## What to work on
Your answer is a number only: how many lines in the data below contain "user"?

Records from a collection:
▼
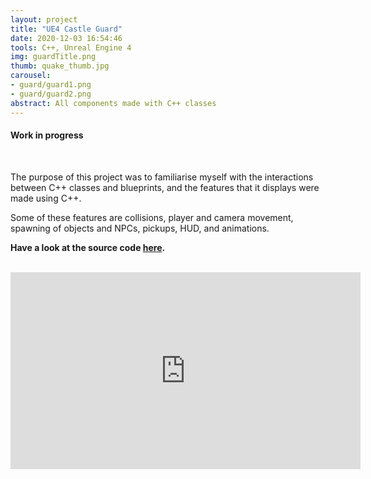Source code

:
 ```yaml
---
layout: project
title: "UE4 Castle Guard"
date: 2020-12-03 16:54:46
tools: C++, Unreal Engine 4
img: guardTitle.png
thumb: quake_thumb.jpg
carousel:
- guard/guard1.png
- guard/guard2.png
abstract: All components made with C++ classes
---
```

#### Work in progress
<br>

The purpose of this project was to familiarise myself with the interactions between C++ classes and blueprints, and the features that it displays were made using C++.

Some of these features are collisions, player and camera movement, spawning of objects and NPCs, pickups, HUD, and animations. 

<b>Have a look at the source code [here](https://github.com/AGPO93/CastleGuard). </b>

<br>
<iframe width="560" height="315" src="https://www.youtube.com/embed/byl6-G_7kJg" frameborder="0" allow="accelerometer; autoplay; clipboard-write; encrypted-media; gyroscope; picture-in-picture" allowfullscreen></iframe>
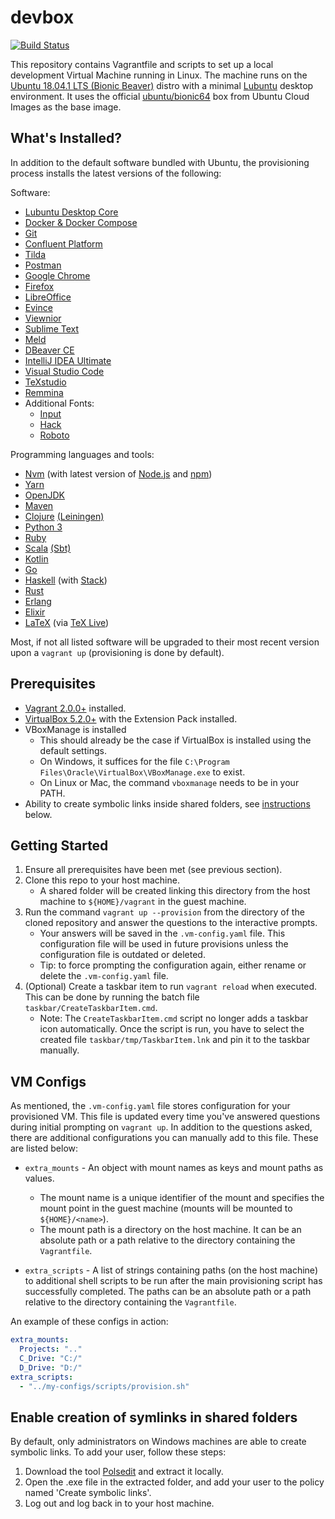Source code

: # devbox

[![Build Status](https://img.shields.io/travis/com/xtangle/devbox.svg)](https://travis-ci.com/xtangle/devbox)

This repository contains Vagrantfile and scripts to set up a local development Virtual Machine running in Linux.
The machine runs on the [Ubuntu 18.04.1 LTS (Bionic Beaver)](http://releases.ubuntu.com/18.04.1/) distro with a minimal
[Lubuntu](https://lubuntu.net/) desktop environment. It uses the official [ubuntu/bionic64](https://app.vagrantup.com/ubuntu/boxes/bionic64) box 
from Ubuntu Cloud Images as the base image.

## What's Installed?

In addition to the default software bundled with Ubuntu, the provisioning process installs the latest versions of the following:

Software:

- [Lubuntu Desktop Core](https://packages.ubuntu.com/bionic/lubuntu-core)
- [Docker & Docker Compose](https://www.docker.com/)
- [Git](https://git-scm.com/)
- [Confluent Platform](https://www.confluent.io/product/confluent-platform/)
- [Tilda](https://github.com/lanoxx/tilda)
- [Postman](https://www.getpostman.com/)
- [Google Chrome](https://www.google.com/chrome/)
- [Firefox](https://www.mozilla.org/en-US/firefox/)
- [LibreOffice](https://www.libreoffice.org/)
- [Evince](https://wiki.gnome.org/Apps/Evince)
- [Viewnior](http://siyanpanayotov.com/project/viewnior)
- [Sublime Text](https://www.sublimetext.com/)
- [Meld](http://meldmerge.org/)
- [DBeaver CE](https://dbeaver.io/)
- [IntelliJ IDEA Ultimate](https://www.jetbrains.com/idea/)
- [Visual Studio Code](https://code.visualstudio.com/)
- [TeXstudio](https://www.texstudio.org/)
- [Remmina](https://remmina.org/)
- Additional Fonts: 
    - [Input](http://input.fontbureau.com/)
    - [Hack](https://sourcefoundry.org/hack/)
    - [Roboto](https://fonts.google.com/specimen/Roboto)

Programming languages and tools:

- [Nvm](https://github.com/creationix/nvm) (with latest version of [Node.js](https://nodejs.org) and [npm](https://www.npmjs.com/))
- [Yarn](https://yarnpkg.com/en/)
- [OpenJDK](https://openjdk.java.net/)
- [Maven](https://maven.apache.org/)
- [Clojure](https://clojure.org/) [(Leiningen)](https://leiningen.org/)
- [Python 3](https://www.python.org/)
- [Ruby](https://www.ruby-lang.org/en/)
- [Scala](https://www.scala-lang.org/) [(Sbt)](https://www.scala-sbt.org/)
- [Kotlin](https://kotlinlang.org/)
- [Go](https://golang.org/)
- [Haskell](https://www.haskell.org/) (with [Stack](https://docs.haskellstack.org/en/stable/README/))
- [Rust](https://www.rust-lang.org/)
- [Erlang](https://www.erlang.org/)
- [Elixir](https://elixir-lang.org/)
- [LaTeX](https://www.latex-project.org/) (via [TeX Live](https://www.tug.org/texlive/))

Most, if not all listed software will be upgraded to their most recent version upon a `vagrant up` (provisioning is done by default).

## Prerequisites

- [Vagrant 2.0.0+](https://www.vagrantup.com/downloads.html) installed.
- [VirtualBox 5.2.0+](https://www.virtualbox.org/wiki/Downloads) with the Extension Pack installed.
- VBoxManage is installed
   - This should already be the case if VirtualBox is installed using the default settings.
   - On Windows, it suffices for the file `C:\Program Files\Oracle\VirtualBox\VBoxManage.exe` to exist.
   - On Linux or Mac, the command `vboxmanage` needs to be in your PATH.
- Ability to create symbolic links inside shared folders, see [instructions](#enable-creation-of-symlinks-in-shared-folders) below.

## Getting Started

1. Ensure all prerequisites have been met (see previous section).
1. Clone this repo to your host machine. 
   - A shared folder will be created linking this directory from the host machine to `${HOME}/vagrant` in the guest machine. 
1. Run the command `vagrant up --provision` from the directory of the cloned repository and answer the questions to the interactive prompts.
   - Your answers will be saved in the `.vm-config.yaml` file. This configuration file will be used in future provisions unless the configuration file is outdated or deleted. 
   - Tip: to force prompting the configuration again, either rename or delete the `.vm-config.yaml` file.
1. (Optional) Create a taskbar item to run `vagrant reload` when executed. This can be done by running the batch file `taskbar/CreateTaskbarItem.cmd`.
   - Note: The `CreateTaskbarItem.cmd` script no longer adds a taskbar icon automatically. Once the script is run, you have to select the created file `taskbar/tmp/TaskbarItem.lnk` and pin it to the taskbar manually.

## VM Configs

As mentioned, the `.vm-config.yaml` file stores configuration for your provisioned VM. This file is updated every time you've
answered questions during initial prompting on `vagrant up`. In addition to the questions asked, there are additional configurations
you can manually add to this file. These are listed below:

- `extra_mounts` - An object with mount names as keys and mount paths as values. 
    - The mount name is a unique identifier of the mount and specifies the mount point in the guest machine (mounts will be mounted to `${HOME}/<name>`).
    - The mount path is a directory on the host machine. It can be an absolute path or a path relative to the directory containing the `Vagrantfile`.
    
- `extra_scripts` - A list of strings containing paths (on the host machine) to additional shell scripts to be run after the main provisioning 
    script has successfully completed. The paths can be an absolute path or a path relative to the directory containing the `Vagrantfile`. 

An example of these configs in action:

```yaml
extra_mounts:
  Projects: ".."
  C_Drive: "C:/"
  D_Drive: "D:/"
extra_scripts:
  - "../my-configs/scripts/provision.sh"
```

## Enable creation of symlinks in shared folders

By default, only administrators on Windows machines are able to create symbolic links. To add your user, follow these steps:

1. Download the tool [Polsedit](http://www.southsoftware.com/) and extract it locally.
1. Open the .exe file in the extracted folder, and add your user to the policy named 'Create symbolic links'.
1. Log out and log back in to your host machine.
▲
## Finished exercise
2